Mirroring comments to the Senate last week, Mr Donahoe spoke of the need for a more “nimble” Postal Service, competing for customers in the an “increasingly digital world”.
He said “significant changes” would be made throughout the organization, including improvements in customer service and a reduction of costs by lowering energy use, and plans to both “realign” the workforce and optimize the network.
Other key plans from the new postmaster general were to build the USPS presence in its competitive products including investment in tracking technologies to build business-to-consumer offerings, particularly for small businesses.
Mr Donahoe also identified the package delivery market as an area of “major growth” that he was aiming to pursue, including the growing e-commerce market. The Postal Service would build on the success of its flat rate shipping campaign, he said.
The USPS is currently battling with the unions, the regulators and Congress to drive through reforms to cut its annual $8.5 billion losses.

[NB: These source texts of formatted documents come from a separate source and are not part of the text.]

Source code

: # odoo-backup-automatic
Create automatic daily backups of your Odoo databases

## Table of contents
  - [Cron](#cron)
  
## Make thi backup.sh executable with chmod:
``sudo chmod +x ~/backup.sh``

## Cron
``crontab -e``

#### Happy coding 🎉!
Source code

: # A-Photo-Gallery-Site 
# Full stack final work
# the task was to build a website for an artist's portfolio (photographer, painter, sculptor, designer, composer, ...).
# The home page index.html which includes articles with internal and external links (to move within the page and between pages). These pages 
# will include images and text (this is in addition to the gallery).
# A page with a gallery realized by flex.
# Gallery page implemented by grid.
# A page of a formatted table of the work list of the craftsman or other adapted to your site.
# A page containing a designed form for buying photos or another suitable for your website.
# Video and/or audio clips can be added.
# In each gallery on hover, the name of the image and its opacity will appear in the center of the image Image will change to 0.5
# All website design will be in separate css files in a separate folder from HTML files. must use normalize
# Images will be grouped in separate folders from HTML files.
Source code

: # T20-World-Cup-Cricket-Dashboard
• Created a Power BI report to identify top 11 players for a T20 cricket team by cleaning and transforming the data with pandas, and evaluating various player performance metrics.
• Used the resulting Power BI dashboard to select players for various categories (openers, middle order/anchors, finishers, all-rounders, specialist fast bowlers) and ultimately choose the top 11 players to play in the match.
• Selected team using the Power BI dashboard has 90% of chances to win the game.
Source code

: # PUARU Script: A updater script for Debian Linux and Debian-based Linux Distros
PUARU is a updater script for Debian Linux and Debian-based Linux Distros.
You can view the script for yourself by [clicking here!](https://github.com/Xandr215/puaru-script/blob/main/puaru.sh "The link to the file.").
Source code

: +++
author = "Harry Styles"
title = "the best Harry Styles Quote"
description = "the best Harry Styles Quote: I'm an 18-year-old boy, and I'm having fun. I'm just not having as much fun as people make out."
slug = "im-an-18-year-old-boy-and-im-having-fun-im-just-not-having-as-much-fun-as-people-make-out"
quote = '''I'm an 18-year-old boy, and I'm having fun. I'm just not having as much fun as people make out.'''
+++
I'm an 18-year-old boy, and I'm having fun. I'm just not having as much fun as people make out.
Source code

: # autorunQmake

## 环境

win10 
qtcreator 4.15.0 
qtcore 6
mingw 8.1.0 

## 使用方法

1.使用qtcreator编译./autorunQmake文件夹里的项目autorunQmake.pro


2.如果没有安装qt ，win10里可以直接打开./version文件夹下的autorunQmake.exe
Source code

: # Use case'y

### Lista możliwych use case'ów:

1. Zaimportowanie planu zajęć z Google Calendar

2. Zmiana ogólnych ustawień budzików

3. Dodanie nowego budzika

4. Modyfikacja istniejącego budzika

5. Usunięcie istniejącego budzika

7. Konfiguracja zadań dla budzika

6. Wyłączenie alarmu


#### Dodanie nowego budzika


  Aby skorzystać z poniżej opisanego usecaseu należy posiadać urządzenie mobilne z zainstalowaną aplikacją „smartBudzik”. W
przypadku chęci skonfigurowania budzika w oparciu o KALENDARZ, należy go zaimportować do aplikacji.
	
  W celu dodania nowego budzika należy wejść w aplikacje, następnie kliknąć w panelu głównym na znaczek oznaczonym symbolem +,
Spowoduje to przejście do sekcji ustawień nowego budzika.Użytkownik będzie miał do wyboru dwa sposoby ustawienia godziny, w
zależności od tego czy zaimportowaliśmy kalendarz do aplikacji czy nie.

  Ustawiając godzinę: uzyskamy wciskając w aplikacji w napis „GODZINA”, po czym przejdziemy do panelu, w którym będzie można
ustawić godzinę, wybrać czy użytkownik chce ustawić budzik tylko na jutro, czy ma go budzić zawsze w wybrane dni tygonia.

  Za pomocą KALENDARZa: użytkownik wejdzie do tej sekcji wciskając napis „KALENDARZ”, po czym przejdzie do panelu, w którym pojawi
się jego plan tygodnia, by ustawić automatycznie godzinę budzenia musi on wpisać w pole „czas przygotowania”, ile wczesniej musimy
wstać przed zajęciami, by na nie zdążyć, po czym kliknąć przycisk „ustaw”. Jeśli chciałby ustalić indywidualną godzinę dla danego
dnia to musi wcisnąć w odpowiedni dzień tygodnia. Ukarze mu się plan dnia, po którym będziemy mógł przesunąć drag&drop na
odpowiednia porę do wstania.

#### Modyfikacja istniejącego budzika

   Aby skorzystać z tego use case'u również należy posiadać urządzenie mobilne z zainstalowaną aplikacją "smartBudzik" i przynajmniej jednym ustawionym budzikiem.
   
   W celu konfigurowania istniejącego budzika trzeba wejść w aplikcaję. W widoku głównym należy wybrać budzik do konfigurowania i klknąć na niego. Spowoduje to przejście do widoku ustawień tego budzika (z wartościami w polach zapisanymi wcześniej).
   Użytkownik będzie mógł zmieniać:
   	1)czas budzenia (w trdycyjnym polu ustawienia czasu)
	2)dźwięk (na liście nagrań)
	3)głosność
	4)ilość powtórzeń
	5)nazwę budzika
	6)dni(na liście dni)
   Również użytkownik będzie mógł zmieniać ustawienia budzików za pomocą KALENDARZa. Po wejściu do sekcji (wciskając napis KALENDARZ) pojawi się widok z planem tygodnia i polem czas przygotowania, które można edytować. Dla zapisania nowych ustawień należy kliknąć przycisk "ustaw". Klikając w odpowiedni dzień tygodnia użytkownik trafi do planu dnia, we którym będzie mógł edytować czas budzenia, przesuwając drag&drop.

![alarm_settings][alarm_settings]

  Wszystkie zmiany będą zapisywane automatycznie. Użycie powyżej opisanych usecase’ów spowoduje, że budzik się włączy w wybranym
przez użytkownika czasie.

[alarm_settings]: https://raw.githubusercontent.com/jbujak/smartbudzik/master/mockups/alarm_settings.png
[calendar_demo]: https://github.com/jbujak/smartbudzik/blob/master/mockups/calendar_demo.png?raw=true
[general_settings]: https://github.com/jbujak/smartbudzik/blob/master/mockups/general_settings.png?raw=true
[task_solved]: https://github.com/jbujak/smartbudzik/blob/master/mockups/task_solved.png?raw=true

The new postmaster general, who has spent 35 years in the US Postal Service, said the organization would not turn away from its core mail and package delivery services. But, he said the USPS would have to do more to connect with the “evolving nature of the way people communicate and conduct business”.
Even with negotiations with the American Postal Workers Union continuing over the weekend regarding a new Collective Bargaining Agreement, the new USPS postmaster general insisted in his letter that he wanted “frequent, open communications” with his workforce under his tenure.
Mr Donahoe told his staff: “As I begin my new role, I am ever mindful that our greatest strength is our people. It is to your credit that the Postal Service has been able to respond so successfully to the recent economic downturn.”